The two cases relied on by the appellee are Gulf Ship Island R. Co. v. Williams, 109 Miss. 549, 68 So. 776, and State ex rel. Brown v. Poplarville Sawmill Co., 119 Miss. 432, 81 So. 124. In the second of these cases the plaintiff appealed from an order dismissing the case at his request, and in the first the defendant appealed from an order of dismissal made at the request of the plaintiff. *Page 898 In both of these cases the appeals were dismissed; the court saying that the dismissal of an action without prejudice was not a final judgment. This holding of the court was in conflict with its prior decisions, and in the second case was not necessary for the decision thereof.
In none of the cases cited from other jurisdictions in either of these cases were the courts called on to determine whether a judgment of nonsuit or dismissal was a final judgment for the purpose of an appeal. In Bostwick v. Brinkerhoff, 106 U.S. 3, 1 S. Ct. 15, 27 L. Ed. 73, the trial court dismissed a bill of complaint on demurrer thereto. The state Court of Appeals reversed (88 N.Y. 52) this judgment, "with leave to the defendants to withdraw the demurrer . . . and answer the complaint." This judgment not only did not terminate the particular case, but left it open for further proceedings therein on the merits of the controversy between the parties.

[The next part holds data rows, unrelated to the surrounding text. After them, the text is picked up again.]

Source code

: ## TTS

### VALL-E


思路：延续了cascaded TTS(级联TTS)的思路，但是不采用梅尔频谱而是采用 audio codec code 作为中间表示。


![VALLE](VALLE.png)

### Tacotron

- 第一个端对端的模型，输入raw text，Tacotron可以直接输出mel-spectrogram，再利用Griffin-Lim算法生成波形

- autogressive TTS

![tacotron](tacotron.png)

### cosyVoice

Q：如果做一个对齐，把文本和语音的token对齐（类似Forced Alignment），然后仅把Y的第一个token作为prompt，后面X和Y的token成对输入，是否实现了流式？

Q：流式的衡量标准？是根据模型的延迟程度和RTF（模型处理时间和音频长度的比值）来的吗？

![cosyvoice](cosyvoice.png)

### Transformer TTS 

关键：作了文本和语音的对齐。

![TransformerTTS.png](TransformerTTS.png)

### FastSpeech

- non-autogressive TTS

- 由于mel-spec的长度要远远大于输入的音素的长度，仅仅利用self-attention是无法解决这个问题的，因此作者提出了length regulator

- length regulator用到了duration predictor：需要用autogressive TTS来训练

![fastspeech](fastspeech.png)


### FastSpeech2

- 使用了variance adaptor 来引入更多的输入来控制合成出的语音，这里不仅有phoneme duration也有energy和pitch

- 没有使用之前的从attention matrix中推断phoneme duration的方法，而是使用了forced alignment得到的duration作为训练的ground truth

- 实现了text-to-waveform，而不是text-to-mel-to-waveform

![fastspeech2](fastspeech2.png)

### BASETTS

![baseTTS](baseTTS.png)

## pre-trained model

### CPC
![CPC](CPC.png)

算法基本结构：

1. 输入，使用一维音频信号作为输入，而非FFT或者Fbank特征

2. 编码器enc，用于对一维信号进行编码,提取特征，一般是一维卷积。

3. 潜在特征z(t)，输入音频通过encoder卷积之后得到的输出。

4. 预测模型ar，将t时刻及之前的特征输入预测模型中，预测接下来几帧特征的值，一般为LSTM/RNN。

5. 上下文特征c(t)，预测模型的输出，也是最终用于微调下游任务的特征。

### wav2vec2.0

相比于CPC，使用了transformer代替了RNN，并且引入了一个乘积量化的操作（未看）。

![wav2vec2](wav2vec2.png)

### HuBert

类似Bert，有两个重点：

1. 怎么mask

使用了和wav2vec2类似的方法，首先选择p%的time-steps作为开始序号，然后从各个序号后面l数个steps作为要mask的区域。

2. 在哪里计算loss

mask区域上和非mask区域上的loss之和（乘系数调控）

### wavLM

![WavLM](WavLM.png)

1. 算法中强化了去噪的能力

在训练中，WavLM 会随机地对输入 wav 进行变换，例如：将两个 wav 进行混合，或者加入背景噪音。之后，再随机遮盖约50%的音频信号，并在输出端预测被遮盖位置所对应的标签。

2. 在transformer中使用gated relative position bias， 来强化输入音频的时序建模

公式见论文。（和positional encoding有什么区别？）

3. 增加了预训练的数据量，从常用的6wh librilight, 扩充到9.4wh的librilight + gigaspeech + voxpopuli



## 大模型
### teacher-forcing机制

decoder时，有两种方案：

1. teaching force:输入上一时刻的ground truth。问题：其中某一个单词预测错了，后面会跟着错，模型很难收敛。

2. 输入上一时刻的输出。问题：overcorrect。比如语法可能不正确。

In Mower v. Fletcher, 114 U.S. 127, 5 S. Ct. 799, 29 L. Ed. 117, the appeal was from a judgment reversing a trial court and directing that court to render a judgment for the opposing party. This judgment, the court said, was final. It is true that in both of these cases the court said that a judgment or decree, to be final, within the meaning of that term as used in the acts of Congress giving this court jurisdiction on appeals and writs of error, must terminate "the litigation between the parties on the merits of the case, so that, if there should be an affirmance here, the court below would have nothing to do but to execute the judgment [or decree] it had already rendered." In neither, however, did the court have under review a judgment which disposed of a particular case by dismissing it, leaving the merits of the controversy open.

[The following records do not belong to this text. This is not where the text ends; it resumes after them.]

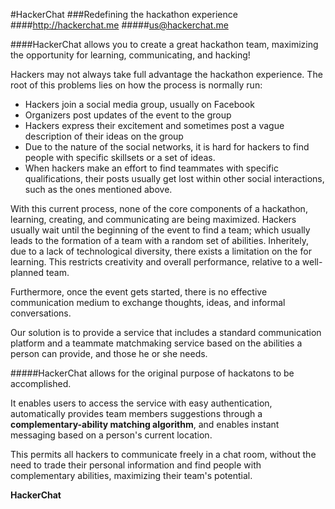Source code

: #HackerChat
###Redefining the hackathon experience
####http://hackerchat.me
#####us@hackerchat.me



####HackerChat allows you to create a great hackathon team, maximizing the opportunity for learning, communicating, and hacking!


Hackers may not always take full advantage the hackathon experience.
The root of this problems lies on how the process is normally run:
- Hackers join a social media group, usually on Facebook
- Organizers post updates of the event to the group
- Hackers express their excitement and sometimes post a vague description of their ideas on the group
- Due to the nature of the social networks, it is hard for hackers to find people with specific skillsets or a set of ideas.
- When hackers make an effort to find teammates with specific qualifications, their posts usually get lost within other social interactions, such as the ones mentioned above.

With this current process, none of the core components of a hackathon, learning, creating, and communicating are being maximized. Hackers usually wait until the beginning of the event to find a team; which usually leads to the formation of a team with a random set of abilities. Inheritely, due to a lack of technological diversity, there exists a limitation on the  for learning. This restricts creativity and overall performance, relative to a well-planned team.

Furthermore, once the event gets started, there is no effective communication medium to exchange thoughts, ideas, and informal conversations.

Our solution is to provide a service that includes a standard communication platform and a teammate matchmaking service based on the abilities a person can provide, and those he or she needs.

#####HackerChat allows for the original purpose of hackatons to be accomplished.

It enables users to access the service with easy authentication, automatically provides team members suggestions through a **complementary-ability matching algorithm**, and enables instant messaging based on a person's current location.

This permits all hackers to communicate freely in a chat room, without the need to trade their personal information and find people with complementary abilities, maximizing their team's potential.

**HackerChat**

In Weston v. City Council of Charleston, 2 Pet. 449, 450, 464, 7 L. Ed. 481, the court had just such a judgment under review. In that case a writ of prohibition was issued, *Page 899 restraining the city of Charleston from collecting taxes claimed to be due it by Weston. No suit or action had been begun by the city, but Weston sued out a writ of prohibition restraining the city from collecting the taxes claimed. The state court reversed the order granting the writ, overruled the ground on which the writ was sued out, and dismissed it. No judgment was or could have been there rendered, awarding the city the right to recover the tax. In response to a motion to dismiss the appeal, the court said: "We think also, that it was a final judgment, in the sense in which that term is used in the 25th section of the judiciary act. If it were applicable to those judgments and decrees only in which the right was finally decided, and could never again be litigated between the parties, the provisions of the section would be confined within much narrower limits than the words import, or than Congress could have intended. Judgments in action of ejectment, and decrees in chancery, dismissing a bill, without prejudice, however deeply they might affect rights protected by the constitution, laws or treaties of the United States, would not be subject to the revision of this court. . . . The word `final' must be understood in the section under consideration, as applying to all judgments and decrees which determine the particular cause."
In Doudell v. Shoo, 159 Cal. 448, 114 P. 579, the judgment under review was interlocutory, and therefore of course was not a final judgment.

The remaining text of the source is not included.